VOGHERA Una domenica di fine ottobre, l’oratorio San Giovanni Bosco di Voghera si è trasformato in un luogo dove la solidarietà ha preso forma tra piatti d’autore, fiori e sorrisi condivisi. L’occasione è stata il “Pranzo del Cuore”, un’iniziativa promossa dall’Associazione Cena dei Portici in Duomo ODV, in collaborazione con il Vicariato di Voghera e la Caritas diocesana di Tortona.
Un centinaio di persone, tra ospiti seguiti dai servizi Caritas, operatori ed educatori, si sono seduti fianco a fianco per vivere un momento di convivialità autentica, in un clima di rispetto e accoglienza che ha restituito a molti il sapore della domenica in famiglia. L’evento, curato nei minimi dettagli, ha avuto come protagonista lo chef Walter Della Pozza, autore di un menù che ha unito tradizione e creatività: vellutate e tortini di verdure e formaggi d’alpeggio, un risotto “alla milanese” reinterpretato con ragù d’ossobuco e fonduta di pannerone, filetto di vitello in crosta di nocciole e, per chiudere, una torta di mele renette con crema inglese.
A rendere ancora più speciale l’atmosfera, la scenografia floreale firmata da alcune fiorerie locali – Il Fiore Voghera, La Fioreria, La Primavera di Barbara Allegrini e Come Nelle Favole di Casteggio – che hanno trasformato la sala in un piccolo giardino d’autunno. Il servizio in cucina e in sala è stato curato dai ragazzi di ENAIP Voghera, che hanno unito professionalità e entusiasmo, contribuendo con il loro impegno a rendere perfetta la giornata.
“Il nostro obiettivo è offrire momenti di bellezza e dignità a chi attraversa situazioni difficili – ha spiegato il presidente dell’associazione, Alessandro Menini –. La Cena dei Portici è nata per dimostrare che la solidarietà può essere anche un modo semplice e autentico di stare insieme.”
Le parole più toccanti, però, sono arrivate dagli ospiti: “Ci avete regalato la possibilità di trascorrere una giornata diversa dal solito, una giornata speciale.” Una frase che racchiude il senso profondo del progetto, capace di spezzare la solitudine quotidiana e restituire il calore della condivisione.

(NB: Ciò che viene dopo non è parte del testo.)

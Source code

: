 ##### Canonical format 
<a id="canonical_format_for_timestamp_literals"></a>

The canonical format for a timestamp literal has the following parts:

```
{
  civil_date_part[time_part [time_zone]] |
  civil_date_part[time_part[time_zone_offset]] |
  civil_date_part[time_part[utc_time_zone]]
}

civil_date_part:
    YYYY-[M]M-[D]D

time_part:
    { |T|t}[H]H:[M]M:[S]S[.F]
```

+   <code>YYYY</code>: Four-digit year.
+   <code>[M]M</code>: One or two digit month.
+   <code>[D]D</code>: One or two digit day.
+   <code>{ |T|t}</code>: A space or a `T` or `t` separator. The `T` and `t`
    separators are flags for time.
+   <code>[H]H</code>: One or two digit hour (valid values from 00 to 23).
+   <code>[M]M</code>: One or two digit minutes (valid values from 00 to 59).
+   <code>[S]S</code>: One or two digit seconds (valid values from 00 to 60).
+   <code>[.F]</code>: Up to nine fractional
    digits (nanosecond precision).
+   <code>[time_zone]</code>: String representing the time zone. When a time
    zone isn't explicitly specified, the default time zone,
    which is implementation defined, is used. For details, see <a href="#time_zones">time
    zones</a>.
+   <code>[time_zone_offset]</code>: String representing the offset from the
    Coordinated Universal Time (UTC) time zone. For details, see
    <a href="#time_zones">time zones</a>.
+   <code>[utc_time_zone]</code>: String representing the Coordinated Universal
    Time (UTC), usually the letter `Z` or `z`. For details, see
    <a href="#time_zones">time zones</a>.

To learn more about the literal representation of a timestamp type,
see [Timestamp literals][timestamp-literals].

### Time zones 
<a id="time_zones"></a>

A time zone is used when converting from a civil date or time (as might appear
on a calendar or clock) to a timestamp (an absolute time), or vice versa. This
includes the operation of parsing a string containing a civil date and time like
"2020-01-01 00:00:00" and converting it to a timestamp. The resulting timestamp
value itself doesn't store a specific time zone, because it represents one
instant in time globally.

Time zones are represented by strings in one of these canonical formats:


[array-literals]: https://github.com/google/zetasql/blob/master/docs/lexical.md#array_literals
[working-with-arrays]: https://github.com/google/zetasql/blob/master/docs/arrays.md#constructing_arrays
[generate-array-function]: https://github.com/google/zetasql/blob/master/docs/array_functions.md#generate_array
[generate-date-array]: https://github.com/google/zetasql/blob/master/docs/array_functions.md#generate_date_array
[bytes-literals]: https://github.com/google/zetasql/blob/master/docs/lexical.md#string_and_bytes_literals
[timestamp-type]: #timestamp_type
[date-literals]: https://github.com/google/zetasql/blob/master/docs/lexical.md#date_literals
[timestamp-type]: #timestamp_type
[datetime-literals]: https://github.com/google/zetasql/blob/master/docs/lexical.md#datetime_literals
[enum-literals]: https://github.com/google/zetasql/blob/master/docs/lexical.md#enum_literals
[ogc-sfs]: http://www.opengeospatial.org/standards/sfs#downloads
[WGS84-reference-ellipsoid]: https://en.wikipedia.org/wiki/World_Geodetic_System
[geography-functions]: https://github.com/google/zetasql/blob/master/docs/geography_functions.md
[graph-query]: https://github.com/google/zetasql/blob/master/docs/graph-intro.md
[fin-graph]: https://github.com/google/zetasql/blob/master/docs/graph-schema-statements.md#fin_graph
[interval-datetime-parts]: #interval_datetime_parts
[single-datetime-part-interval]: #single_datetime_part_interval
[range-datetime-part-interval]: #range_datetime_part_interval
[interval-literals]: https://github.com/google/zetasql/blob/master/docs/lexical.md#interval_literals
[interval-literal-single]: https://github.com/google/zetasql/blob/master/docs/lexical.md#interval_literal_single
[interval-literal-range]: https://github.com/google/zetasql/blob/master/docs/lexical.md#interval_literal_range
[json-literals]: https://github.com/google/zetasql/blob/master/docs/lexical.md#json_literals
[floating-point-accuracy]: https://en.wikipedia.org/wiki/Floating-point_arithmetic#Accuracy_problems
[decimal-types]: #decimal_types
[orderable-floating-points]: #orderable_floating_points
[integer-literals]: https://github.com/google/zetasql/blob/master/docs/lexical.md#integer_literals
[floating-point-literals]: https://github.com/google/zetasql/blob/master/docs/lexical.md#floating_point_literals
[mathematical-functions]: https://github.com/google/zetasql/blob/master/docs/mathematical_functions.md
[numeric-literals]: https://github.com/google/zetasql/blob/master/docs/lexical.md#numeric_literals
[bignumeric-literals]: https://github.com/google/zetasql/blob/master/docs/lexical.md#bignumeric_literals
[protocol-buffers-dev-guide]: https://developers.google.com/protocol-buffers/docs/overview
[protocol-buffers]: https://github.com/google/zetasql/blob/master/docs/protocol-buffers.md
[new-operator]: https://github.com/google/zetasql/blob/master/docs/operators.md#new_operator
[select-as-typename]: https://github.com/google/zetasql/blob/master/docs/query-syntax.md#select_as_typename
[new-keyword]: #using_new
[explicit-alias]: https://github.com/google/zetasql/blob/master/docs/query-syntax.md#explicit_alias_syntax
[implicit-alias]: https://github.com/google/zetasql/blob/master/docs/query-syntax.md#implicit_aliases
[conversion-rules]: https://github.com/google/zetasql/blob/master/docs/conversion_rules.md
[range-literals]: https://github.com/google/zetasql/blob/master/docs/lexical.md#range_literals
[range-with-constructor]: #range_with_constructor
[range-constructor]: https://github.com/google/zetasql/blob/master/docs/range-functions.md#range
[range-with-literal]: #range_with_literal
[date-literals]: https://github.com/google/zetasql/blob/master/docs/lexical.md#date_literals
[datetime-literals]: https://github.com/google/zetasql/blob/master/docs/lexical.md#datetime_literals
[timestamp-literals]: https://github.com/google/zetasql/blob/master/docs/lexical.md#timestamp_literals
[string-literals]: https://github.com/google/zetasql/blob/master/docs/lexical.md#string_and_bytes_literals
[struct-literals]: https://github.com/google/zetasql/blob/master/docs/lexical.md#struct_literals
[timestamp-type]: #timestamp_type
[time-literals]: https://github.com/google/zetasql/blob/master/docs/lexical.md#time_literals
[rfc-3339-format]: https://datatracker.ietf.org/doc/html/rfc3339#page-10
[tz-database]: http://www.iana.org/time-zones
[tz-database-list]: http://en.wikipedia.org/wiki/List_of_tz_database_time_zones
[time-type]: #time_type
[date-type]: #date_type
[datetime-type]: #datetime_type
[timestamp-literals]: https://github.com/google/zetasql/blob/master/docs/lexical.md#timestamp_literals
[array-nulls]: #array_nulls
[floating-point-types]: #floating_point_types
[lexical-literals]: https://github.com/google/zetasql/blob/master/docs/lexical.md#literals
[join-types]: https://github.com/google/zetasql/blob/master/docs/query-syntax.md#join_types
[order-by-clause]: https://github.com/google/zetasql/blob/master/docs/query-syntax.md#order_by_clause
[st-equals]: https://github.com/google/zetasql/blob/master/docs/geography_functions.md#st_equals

Il “Pranzo del Cuore” è stato più di un evento benefico: è diventato un simbolo di comunità, un gesto che unisce cibo e cura, nutrimento e relazione. Un esperimento riuscito che molti sperano possa trasformarsi in una tradizione, un appuntamento fisso in cui la città si ritrova intorno alla stessa tavola per riscoprire la bellezza dell’essere insieme.